Closed christian-herber-nxp closed 7 months ago
@Gchauvon , @zarubaf: Will you want to add your review to this proposal?
@Silabs-ArjanB: Thanks for your rigorous review and input. If you are satisfied with the resolution, please mark the comment as resolved so we can focus on the open ones.
@jklockars do you have review comments on this PR?
@jklockars do you have review comments on this PR?
The case where register values are provided later seems clear and OK, from what I can tell.
But I think I might be missing something regarding the other case. It is supposed to be compatible, right, so that any core and any coprocessor should be able to talk to eachother no matter what?
Is it supposed to be decided at build time which type of interface will be used? If so, shouldn't that be part of the interface specification itself as some kind of static control bit? Would both types of interfaces need to be supported by the all coprocessors or all cores? Both?
It seems complicated (at best) to allow for different behaviours at run-.time. Such as allowing one instruction to issue (late register values) and then then forcing the next one to halt waiting for values before being accepted (with the previous one receiving its values before the second one).
@jklockars do you have review comments on this PR?
The case where register values are provided later seems clear and OK, from what I can tell.
But I think I might be missing something regarding the other case.
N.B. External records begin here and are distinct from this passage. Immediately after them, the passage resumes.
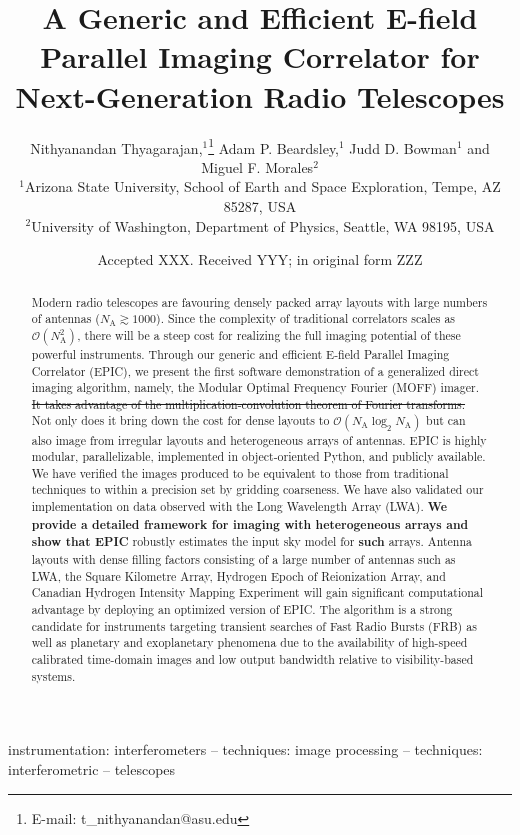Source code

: \documentclass[a4paper,fleqn,usenatbib]{mnras}
\title[E-field Parallel Imaging Correlator]{A Generic and Efficient E-field Parallel Imaging Correlator for Next-Generation Radio Telescopes}
\author[Thyagarajan et al.]{
Nithyanandan Thyagarajan,$^{1}$\thanks{E-mail: t\_nithyanandan@asu.edu}
Adam P. Beardsley,$^{1}$
Judd D. Bowman$^{1}$
\newauthor
and Miguel F. Morales$^{2}$
\\
$^{1}$Arizona State University, School of Earth and Space Exploration, Tempe, AZ 85287, USA\\
$^{2}$University of Washington, Department of Physics, Seattle, WA 98195, USA\\
}
\date{Accepted XXX. Received YYY; in original form ZZZ}
\newcommand{\Nant}{N_\textrm{A}}
\begin{document}
\label{firstpage}
\pagerange{\pageref{firstpage}--\pageref{lastpage}}
\maketitle

\begin{abstract}
Modern radio telescopes are favouring densely packed array layouts with large numbers of antennas ($\Nant\gtrsim 1000$). Since the complexity of traditional correlators scales as $\mathcal{O}(\Nant^2)$, there will be a steep cost for realizing the full imaging potential of these powerful instruments. Through our generic and efficient E-field Parallel Imaging Correlator (EPIC), we present the first software demonstration of a generalized direct imaging algorithm, namely, the Modular Optimal Frequency Fourier (MOFF) imager. \sout{It takes advantage of the multiplication-convolution theorem of Fourier transforms.} Not only does it bring down the cost for dense layouts to $\mathcal{O}(\Nant\log_2\Nant)$ but can also image from irregular layouts and heterogeneous arrays of antennas. EPIC is highly modular, parallelizable, implemented in object-oriented Python, and publicly available. We have verified the images produced to be equivalent to those from traditional techniques to within a precision set by gridding coarseness. We have also validated our implementation on data observed with the Long Wavelength Array (LWA). {\bf We provide a detailed framework for imaging with heterogeneous arrays and show that EPIC} robustly estimates the input sky model for {\bf such} arrays. Antenna layouts with dense filling factors consisting of a large number of antennas such as LWA, the Square Kilometre Array, Hydrogen Epoch of Reionization Array, and Canadian Hydrogen Intensity Mapping Experiment will gain significant computational advantage by deploying an optimized version of EPIC. The algorithm is a strong candidate for instruments targeting transient searches of Fast Radio Bursts (FRB) as well as planetary and exoplanetary phenomena due to the availability of high-speed calibrated time-domain images and low output bandwidth relative to visibility-based systems.
\end{abstract}

\begin{keywords}
instrumentation: interferometers -- techniques: image processing -- techniques: interferometric -- telescopes
\end{keywords}
\end{document}
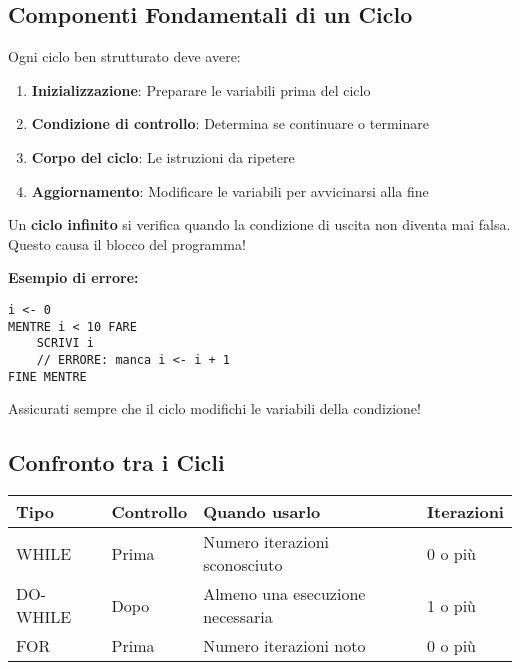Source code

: \documentclass[a4paper,16pt]{article}
\begin{document}
\newpage
\subsection{Componenti Fondamentali di un Ciclo}

Ogni ciclo ben strutturato deve avere:

\begin{enumerate}[leftmargin=*]
    \item \textbf{Inizializzazione}: Preparare le variabili prima del ciclo
    \item \textbf{Condizione di controllo}: Determina se continuare o terminare
    \item \textbf{Corpo del ciclo}: Le istruzioni da ripetere
    \item \textbf{Aggiornamento}: Modificare le variabili per avvicinarsi alla fine
\end{enumerate}

\begin{tcolorbox}[colback=red!10!white,colframe=red!75!black,title=Attenzione: Cicli Infiniti!]
Un \textbf{ciclo infinito} si verifica quando la condizione di uscita non diventa mai falsa. Questo causa il blocco del programma!

\textbf{Esempio di errore:}
\begin{lstlisting}
i <- 0
MENTRE i < 10 FARE
    SCRIVI i
    // ERRORE: manca i <- i + 1
FINE MENTRE
\end{lstlisting}

Assicurati sempre che il ciclo modifichi le variabili della condizione!
\end{tcolorbox}

\subsection{Confronto tra i Cicli}

\begin{center}
\begin{tabular}{|p{3cm}|p{4cm}|p{4cm}|p{3cm}|}
\hline
\textbf{Tipo} & \textbf{Controllo} & \textbf{Quando usarlo} & \textbf{Iterazioni} \\
\hline
WHILE & Prima & Numero iterazioni sconosciuto & 0 o più \\
\hline
DO-WHILE & Dopo & Almeno una esecuzione necessaria & 1 o più \\
\hline
FOR & Prima & Numero iterazioni noto & 0 o più \\
\hline
\end{tabular}
\end{center}
\end{document}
It is supposed to be compatible, right, so that any core and any coprocessor should be able to talk to eachother no matter what?
A coprocessor could have an elaboration time parameter to be configurable into either mode (maybe it's a good idea to add one). However, there is no way to force an implementer of the interface to support both.
Is it supposed to be decided at build time which type of interface will be used? If so, shouldn't that be part of the interface specification itself as some kind of static control bit? Would both types of interfaces need to be supported by the all coprocessors or all cores? Both?
It seems complicated (at best) to allow for different behaviours at run-.time. Such as allowing one instruction to issue (late register values) and then then forcing the next one to halt waiting for values before being accepted (with the previous one receiving its values before the second one).
Clearly this would not be a run-time parameter
I have added a parameter for the split between issue and register interface. From my point of view, this completes this PR. I have squashed the commits, and the PR should be ready for approval
Final call. This PR has been under review for a month now. If nothing else comes up, I would merge this on Wednesday. So please let me know if anything else needs to be changed.